Isn't that exactly what he was saying?

The upgrade is _broadcast_ to everyone. The HR10s that have been selected to "get" it keep the upgrade and load it into MFS. The ones that are not on the "list" yet throw it away.

I think Jeanesco's point was that repeated forcing of daily calls won't change this situation one bit.


----------



## Smthkd

I still don't have the update here in Atlanta area. I have tried to force it everyday now and still no luck!!!


----------



## BillyT2002

Has anyone in Maine got this update yet? I think I've forced close to ten thousand phone calls by now.


----------



## nakedeye

Jeanesco said:


> Well since I am not an expert, I'll tell you what a non expert might know if they have been around long enough.
> 
> Way back in the day a guy named Pierre G Martineau released a tiny yet innovative little script. This script was intended for use by those directv users who did not connect the tivo to a phone line. Basically these users had no means to view the tivolution and showcases stuff. But if you executed PGM's script, and allowed a nighly data download to occur, then you'll wake up the next morning with the showcases and tivolution fully intact as if you had a permanent phone line connection. Without it on the other hand, *or* without at least one phone call, the nightly download did nothing (even though your tivo still downloaded all of the data contained in it anyways.)
> 
> Have fun.


PGM did some other, well shall I say "usefull" things besides just that scrpit


----------



## chowda

BillyT2002... I'm in the same boat.. probably wearing out the modem pool for maine...


----------



## Jeanesco

cheer said:


> Isn't that exactly what he was saying?
> 
> The upgrade is _broadcast_ to everyone. The HR10s that have been selected to "get" it keep the upgrade and load it into MFS. The ones that are not on the "list" yet throw it away.
> 
> I think Jeanesco's point was that repeated forcing of daily calls won't change this situation one bit.


Precisely! And also that, if properly motivated by comparing some MFS information, it may be possible to determine what tokens are stored in MFS that give the go ahead to install the software after it is received in the nightly download. I have a few ideas of where abouts to look, but am uncertain. I might look into this later (I've already gotten the upgrade so it isn't terribly pressing) on deal database.


----------



## BillyT2002

I know forcing the upgrade isn't going to do diddly squat, but for some reason doing so makes me happy. So, I keep doing it.


----------



## cheer

BillyT2002 said:


> I know forcing the upgrade isn't going to do diddly squat, but for some reason doing so makes me happy. So, I keep doing it.

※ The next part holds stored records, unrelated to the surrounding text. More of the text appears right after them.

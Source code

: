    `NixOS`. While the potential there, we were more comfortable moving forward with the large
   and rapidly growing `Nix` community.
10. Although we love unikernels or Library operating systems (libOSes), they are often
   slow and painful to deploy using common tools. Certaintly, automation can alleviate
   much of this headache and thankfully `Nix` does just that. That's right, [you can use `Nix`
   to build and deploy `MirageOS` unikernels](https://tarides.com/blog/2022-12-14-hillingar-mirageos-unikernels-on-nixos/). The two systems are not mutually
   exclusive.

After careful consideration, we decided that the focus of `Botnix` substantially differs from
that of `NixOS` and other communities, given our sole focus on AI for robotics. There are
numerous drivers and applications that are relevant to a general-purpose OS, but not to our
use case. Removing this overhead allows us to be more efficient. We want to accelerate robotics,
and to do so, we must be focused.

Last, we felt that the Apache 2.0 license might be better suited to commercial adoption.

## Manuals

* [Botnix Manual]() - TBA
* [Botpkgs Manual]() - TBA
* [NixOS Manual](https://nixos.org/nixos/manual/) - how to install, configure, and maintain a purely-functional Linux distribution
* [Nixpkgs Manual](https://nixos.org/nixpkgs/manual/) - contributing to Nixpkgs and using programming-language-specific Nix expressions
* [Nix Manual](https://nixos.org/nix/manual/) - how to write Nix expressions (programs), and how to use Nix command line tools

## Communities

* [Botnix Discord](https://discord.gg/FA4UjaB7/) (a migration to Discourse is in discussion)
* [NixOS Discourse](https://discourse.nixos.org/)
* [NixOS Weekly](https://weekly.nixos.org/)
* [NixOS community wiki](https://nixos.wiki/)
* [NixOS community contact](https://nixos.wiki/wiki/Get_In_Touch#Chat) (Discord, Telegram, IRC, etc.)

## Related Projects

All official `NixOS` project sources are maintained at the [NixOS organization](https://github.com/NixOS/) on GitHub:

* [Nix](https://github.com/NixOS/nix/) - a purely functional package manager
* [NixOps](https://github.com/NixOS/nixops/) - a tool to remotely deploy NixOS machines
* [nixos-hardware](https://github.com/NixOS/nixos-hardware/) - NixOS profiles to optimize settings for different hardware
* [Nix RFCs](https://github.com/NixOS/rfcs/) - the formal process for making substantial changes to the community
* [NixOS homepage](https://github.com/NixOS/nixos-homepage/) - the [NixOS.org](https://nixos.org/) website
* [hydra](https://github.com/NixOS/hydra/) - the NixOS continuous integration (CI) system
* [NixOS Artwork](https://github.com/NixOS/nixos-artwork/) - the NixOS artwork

It makes me die a little inside.


----------



## Aaron3001

I got nothing yet, i'm in 93063.

Correct me if i'm wrong but wouldn't forcing a call after the Data update in the early morning be enough? i don't see what good is does forcing a call again. what am i missing?


----------



## mr.unnatural

> Isn't that exactly what he was saying?
> 
> The upgrade is broadcast to everyone. The HR10s that have been selected to "get" it keep the upgrade and load it into MFS. The ones that are not on the "list" yet throw it away.
> 
> I think Jeanesco's point was that repeated forcing of daily calls won't change this situation one bit.


Pretty much. It was just the way he was saying it.


----------



## vphares

I just returned from a week of vacation hoping I had received the update, but I have not. I'm in the 711XX zip code area.


----------



## Jeanesco

cheer said:


> The upgrade is broadcast to everyone. The HR10s that have been selected to "get" it keep the upgrade and load it into MFS. The ones that are not on the "list" yet throw it away.
> 
> I think Jeanesco's point was that repeated forcing of daily calls won't change this situation one bit.





mr.unnatural said:


> Pretty much. It was just the way he was saying it.


...



mr.unnatural said:


> While it may be true that DTV is not distributing this over the phone line (it is coming from DTV and not Tivo, BTW), not everyone has received the slices on their HDTivos yet. What determines who gets it is anybody's guess at this point since no one really knows for sure.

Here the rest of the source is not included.